Adding a little more context, as I don't have a way forward yet. The serialized model was instantiated with the Doc2Vec
(only the first few lines). So I ran:
from gensim.corpora.wikicorpus import WikiCorpus, MmCorpus
from gensim.models.doc2vec import Doc2Vec, TaggedDocument
from pprint import pprint
#Define TaggedWikiDocument class to convert WikiCorpus into suitable form for Doc2Vec.
class TaggedWikiDocument(object):
def __init__(self, wiki):
self.wiki.metadata = True
for content, (page_id, title) in self.wiki.get_texts():
yield TaggedDocument([c.decode("utf-8") for c in content], [title])
#Convert the articles to WikiCorpus. WikiCorpus construct a corpus from a Wikipedia (or other MediaWiki-based) database dump.
wiki = WikiCorpus("enwiki-latest-pages-articles.xml.bz2")
documents = TaggedWikiDocument(wiki)
Building the WikiCorpus took ~8 hours, so before proceeding with the rest of the tutorial I saved the model by calling MmCorpus.serialize(wiki). In an official tutorial somewhere I recall reading this would also take ~8 hours, so I let this run overnight. By morning the serialization file was complete, but my laptop was in truly bad shape* so I rebooted.

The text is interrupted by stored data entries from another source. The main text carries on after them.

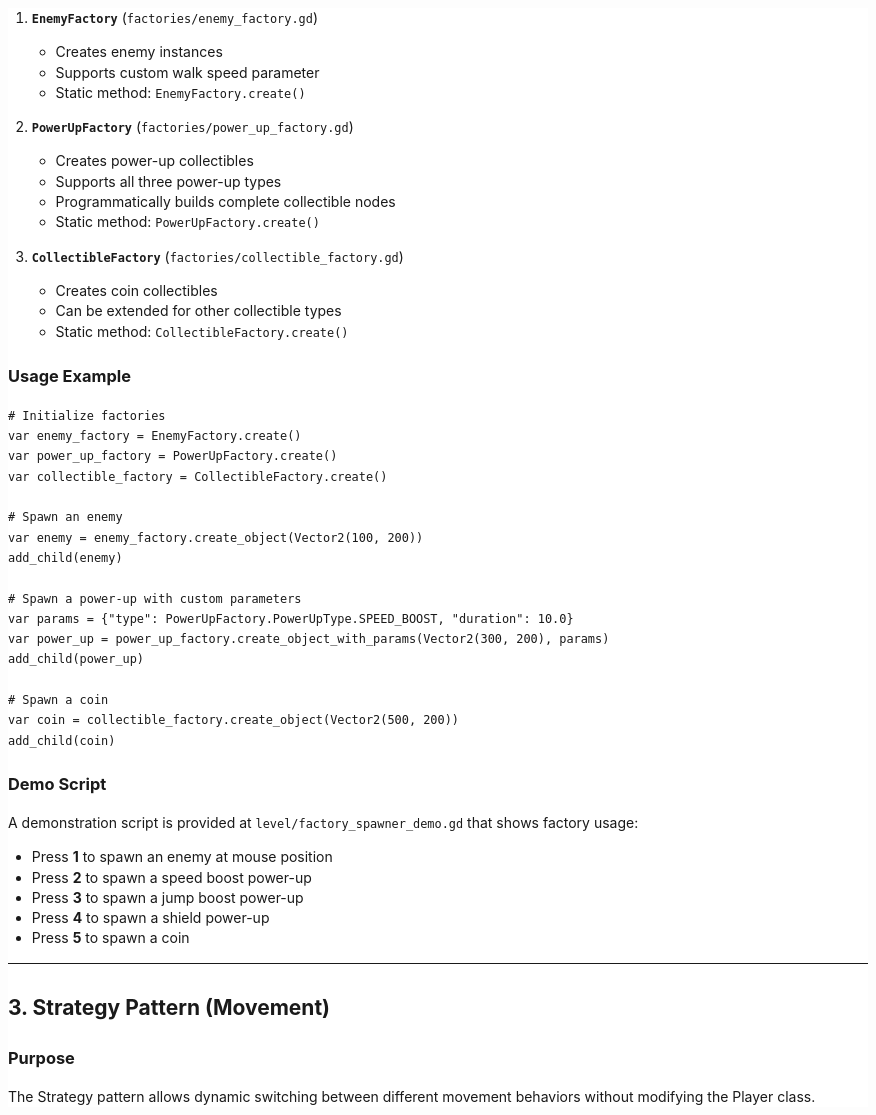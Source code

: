 1. **`EnemyFactory`** (`factories/enemy_factory.gd`)
   - Creates enemy instances
   - Supports custom walk speed parameter
   - Static method: `EnemyFactory.create()`

2. **`PowerUpFactory`** (`factories/power_up_factory.gd`)
   - Creates power-up collectibles
   - Supports all three power-up types
   - Programmatically builds complete collectible nodes
   - Static method: `PowerUpFactory.create()`

3. **`CollectibleFactory`** (`factories/collectible_factory.gd`)
   - Creates coin collectibles
   - Can be extended for other collectible types
   - Static method: `CollectibleFactory.create()`

### Usage Example

```gdscript
# Initialize factories
var enemy_factory = EnemyFactory.create()
var power_up_factory = PowerUpFactory.create()
var collectible_factory = CollectibleFactory.create()

# Spawn an enemy
var enemy = enemy_factory.create_object(Vector2(100, 200))
add_child(enemy)

# Spawn a power-up with custom parameters
var params = {"type": PowerUpFactory.PowerUpType.SPEED_BOOST, "duration": 10.0}
var power_up = power_up_factory.create_object_with_params(Vector2(300, 200), params)
add_child(power_up)

# Spawn a coin
var coin = collectible_factory.create_object(Vector2(500, 200))
add_child(coin)
```

### Demo Script
A demonstration script is provided at `level/factory_spawner_demo.gd` that shows factory usage:
- Press **1** to spawn an enemy at mouse position
- Press **2** to spawn a speed boost power-up
- Press **3** to spawn a jump boost power-up
- Press **4** to spawn a shield power-up
- Press **5** to spawn a coin

---

## 3. Strategy Pattern (Movement)

### Purpose
The Strategy pattern allows dynamic switching between different movement behaviors without modifying the Player class.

After realizing my syntactic error earlier I successfully loaded the serialized object with
wiki = MmCorpus("/Users/kz/wikibrain.mm")
What remains unclear to me is how to reinitialize the model, since the MmCorpus object returned by MmCorpus(<path_to_serialized_model>) is not a WikiCorpus object, nor does it follow the same protocol as WikiCorpus, so the following doesn't work:
In [8]: documents = TaggedWikiDocument(wiki)

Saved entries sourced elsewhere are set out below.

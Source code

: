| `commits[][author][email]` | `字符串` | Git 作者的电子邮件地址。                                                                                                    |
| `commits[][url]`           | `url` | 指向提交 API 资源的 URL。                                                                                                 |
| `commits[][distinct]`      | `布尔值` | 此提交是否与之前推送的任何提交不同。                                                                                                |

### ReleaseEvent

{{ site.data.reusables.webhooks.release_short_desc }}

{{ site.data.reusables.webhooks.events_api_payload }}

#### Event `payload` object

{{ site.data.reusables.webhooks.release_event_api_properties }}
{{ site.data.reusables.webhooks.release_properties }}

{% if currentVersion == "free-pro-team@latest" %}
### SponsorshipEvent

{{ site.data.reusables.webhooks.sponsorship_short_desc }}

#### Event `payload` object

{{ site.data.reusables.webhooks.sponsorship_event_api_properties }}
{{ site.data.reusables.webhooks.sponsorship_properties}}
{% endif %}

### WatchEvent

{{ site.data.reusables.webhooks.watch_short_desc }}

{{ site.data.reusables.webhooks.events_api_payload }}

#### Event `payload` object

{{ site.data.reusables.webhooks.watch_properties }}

In [9]: pre = Doc2Vec(min_count=0)
In [10]: pre.scan_vocab(documents)
---------------------------------------------------------------------------
AttributeError Traceback (most recent call last)

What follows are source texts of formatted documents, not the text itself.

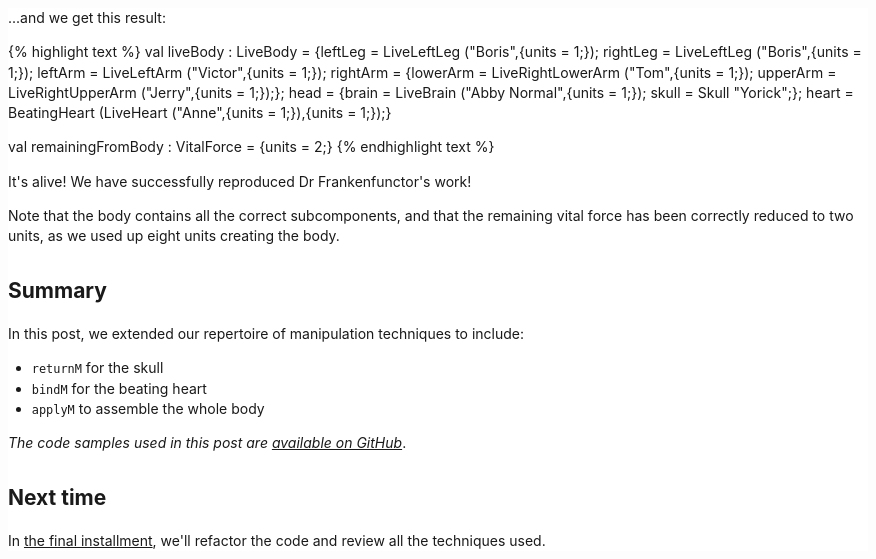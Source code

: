 ...and we get this result:

{% highlight text %}
val liveBody : LiveBody =
  {leftLeg = LiveLeftLeg ("Boris",{units = 1;});
   rightLeg = LiveLeftLeg ("Boris",{units = 1;});
   leftArm = LiveLeftArm ("Victor",{units = 1;});
   rightArm = {lowerArm = LiveRightLowerArm ("Tom",{units = 1;});
               upperArm = LiveRightUpperArm ("Jerry",{units = 1;});};
   head = {brain = LiveBrain ("Abby Normal",{units = 1;});
           skull = Skull "Yorick";};
   heart = BeatingHeart (LiveHeart ("Anne",{units = 1;}),{units = 1;});}

val remainingFromBody : VitalForce = {units = 2;}
{% endhighlight text %}

It's alive! We have successfully reproduced Dr Frankenfunctor's work!

Note that the body contains all the correct subcomponents,
and that the remaining vital force has been correctly reduced to two units, as we used up eight units creating the body.

## Summary

In this post, we extended our repertoire of manipulation techniques to include:

* `returnM` for the skull
* `bindM` for the beating heart
* `applyM` to assemble the whole body

*The code samples used in this post are [available on GitHub](https://gist.github.com/swlaschin/54489d9586402e5b1e8a)*.

## Next time

In [the final installment](/posts/monadster-3/), we'll refactor the code and review all the techniques used.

<ipython-input-10-4a5ff44deb2d> in <module>()
----> 1 pre.scan_vocab(documents)
/Users/kz/anaconda/lib/python3.6/site-packages/gensim/models/doc2vec.py in scan_vocab(self, documents, progress_per, trim_rule, update)
676 checked_string_types = 0
677 vocab = defaultdict(int)
--> 678 for document_no, document in enumerate(documents):
679 if not checked_string_types:
680 if isinstance(document.words, string_types):
<ipython-input-7-668238c08397> in __iter__(self)
4 self.wiki.metadata = True
----> 6 for content, (page_id, title) in self.wiki.get_texts():
7 yield TaggedDocument([c.decode("utf-8") for c in content], [title])
AttributeError: 'MmCorpus' object has no attribute 'get_texts'